Mr. Leprosy: Excuse me? I am not going to jump.
Mr. Pickle: No? Then why are you out here on the ledge?
Mr. Leprosy: Just to get a spot of fresh air, and take in the sights.
Mr. Pickle: So... you sure you won't jump?
Mr. Leprosy: Positive. I shall not jump. Not today.
Mr. Pickle: Tomorrow then? I could always come back tomrorow.
Mr. Leprosy: Look, it was just a figure of speech. I do not plan on jumping in the near future.
Mr. Pickle: Umm.. could you give me a rough idea of when you plan on jumping? Five years? Ten years? I'm not sure.
Mr. Leprosy: Listen you furry little twit, I am NOT going to jump. Not today, not EVER! I WILL NOT JUMP!!
Mr. Pickle: So.... no jumping?
Mr. Leprosy: No!!! Are you made of wood? I am NOT going to jump.
Mr. Pickle: Well.... why not jump? Too good for jumping?
Mr. Leprosy: I didn't say that.
Mr. Pickle: You didn't say "Set my stomach on fire, either".
Mr. Leprosy: What's that got to do with anything!??!
Mr. Pickle: Nothing! That's just my point! You didn't say it!
Mr. Leprosy: I give up.
Mr. Pickle: So.. you'll jump then?
Mr. Leprosy: No! Now listen you slimy wibbly wobbly little shit! I WILL NOT JUMP!! AS GOD IS MY WITNESS! I WILL NOT JUMP!

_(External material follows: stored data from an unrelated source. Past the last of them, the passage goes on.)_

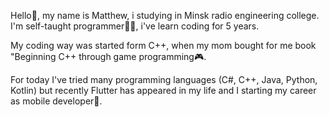 Hello🖖, my name is Matthew, i studying in Minsk radio engineering college. 
I'm self-taught programmer🧑‍💻, i've learn coding for 5 years. 

My coding way was started form C++, when my mom bought for me book "Beginning C++ through game programming🎮.

For today I've tried many programming languages (C#, C++, Java, Python, Kotlin) but recently Flutter has appeared in my life and I starting my career as mobile developer📲.
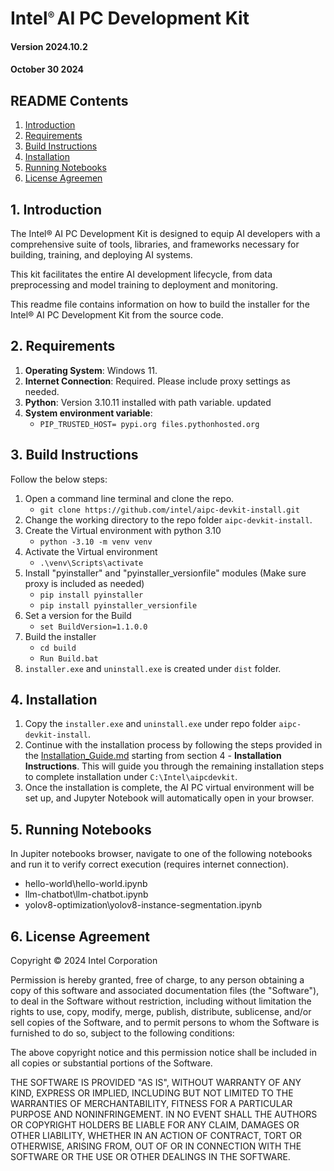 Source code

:# Intel<span style="font-size: 20px;"><sup>® </sup></span> AI PC Development Kit
#### Version 2024.10.2
#### October 30 2024

## README Contents

1.  [Introduction](#1-introduction)
2.  [Requirements](#2-requirements)
3.  [Build Instructions](#3-build-instructions)
4.  [Installation](#4-installation)
5.  [Running Notebooks](#5-running-notebooks)
6.  [License Agreemen](#6-license-agreement)

## 1. Introduction

The Intel® AI PC Development Kit is designed to equip AI developers with a comprehensive suite of tools, libraries, and frameworks necessary for building, training, and deploying AI systems. 

This kit facilitates the entire AI development lifecycle, from data preprocessing and model training to deployment and monitoring. 

This readme file contains information on how to build the installer for the Intel® AI PC Development Kit from the source code. 

## 2. Requirements

1. **Operating System**: Windows 11.
2. **Internet Connection**: Required. Please include proxy settings as needed.
3. **Python**: Version 3.10.11 installed with path variable. updated
4. **System environment variable**:
    - `PIP_TRUSTED_HOST= pypi.org files.pythonhosted.org`

## 3. Build Instructions

Follow the below steps:
1. Open a command line terminal and clone the repo.
    - `git clone https://github.com/intel/aipc-devkit-install.git`
2. Change the working directory to the repo folder `aipc-devkit-install`.
3. Create the Virtual environment with python 3.10
    - `python -3.10 -m venv venv`
4. Activate the Virtual environment
    - `.\venv\Scripts\activate`
5. Install "pyinstaller" and "pyinstaller_versionfile" modules (Make sure proxy is included as needed)
    - `pip install pyinstaller`
    - `pip install pyinstaller_versionfile`
6. Set a version for the Build
    - `set BuildVersion=1.1.0.0`
7. Build the installer
    - `cd build`
    - `Run Build.bat`
8. `installer.exe` and `uninstall.exe` is created under `dist` folder.

## 4. Installation

1. Copy the `installer.exe` and `uninstall.exe` under repo folder `aipc-devkit-install`.
2. Continue with the installation process by following the steps provided in the [Installation_Guide.md](Installation_Guide.md) starting from section 4 - **Installation Instructions**. This will guide you through the remaining installation steps to complete installation under `C:\Intel\aipcdevkit`. 
3. Once the installation is complete, the AI PC virtual environment will be set up, and Jupyter Notebook will automatically open in your browser.

## 5. Running Notebooks

In Jupiter notebooks browser, navigate to one of the following notebooks and run it to verify correct execution (requires internet connection).
- hello-world\hello-world.ipynb
- llm-chatbot\llm-chatbot.ipynb
- yolov8-optimization\yolov8-instance-segmentation.ipynb

## 6. License Agreement

Copyright © 2024 Intel Corporation

Permission is hereby granted, free of charge, to any person obtaining a copy of
this software and associated documentation files (the "Software"), to deal in the
Software without restriction, including without limitation the rights to use, copy,
modify, merge, publish, distribute, sublicense, and/or sell copies of the Software,
and to permit persons to whom the Software is furnished to do so, subject to the
following conditions:

The above copyright notice and this permission notice shall be included in all
copies or substantial portions of the Software.

THE SOFTWARE IS PROVIDED "AS IS", WITHOUT WARRANTY OF ANY
KIND, EXPRESS OR IMPLIED, INCLUDING BUT NOT LIMITED TO THE
WARRANTIES OF MERCHANTABILITY, FITNESS FOR A PARTICULAR
PURPOSE AND NONINFRINGEMENT. IN NO EVENT SHALL THE
AUTHORS OR COPYRIGHT HOLDERS BE LIABLE FOR ANY CLAIM,
DAMAGES OR OTHER LIABILITY, WHETHER IN AN ACTION OF
CONTRACT, TORT OR OTHERWISE, ARISING FROM, OUT OF OR IN
CONNECTION WITH THE SOFTWARE OR THE USE OR OTHER
DEALINGS IN THE SOFTWARE.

Mr. Penguin: What's this? Is someone jumping?
Mr. Pickle: Naw..... this fellow's too SCARED to jump. Mentioned something about God. Think of that!
Mr. Penguin: WHAT A SHAMEFUL DAY!
Mr. Leprosy: Look, I am going to go back in. Get out of my way.
Mr. Pickle: Look mate, unless you jump, you're never getting back inside again.
Mr. Leprosy: Why that's ABSURD! I you saying that unless I jump, I can't go back in the building?
Mr. Pickle: That's right.
Mr. Penguin: Tea, anyone?
Mr. Leprosy: Look, both of you. I've had quite enough. Now...FUCK OFF!
Mr. Penguin: Ooooo. Someone's getting rude.
Mr. Leprosy: but WHY won't you let me come? WHy do you want me to jump?
Mr. Pickle: It's Tuesday.
Mr. Penguin: Ahhhh.....
Mr. Leprosy: I CAN'T TAKE IT ANYMORE!!!!! GOODBYE, CRUEL WORLD!!!! AAAAAAAAAAAAAAAAAAAAAAAAAAAAAAAAAAAAAAAAAAAAAA!!!!!!!!!!!! (me. Leprosy jumps to his death)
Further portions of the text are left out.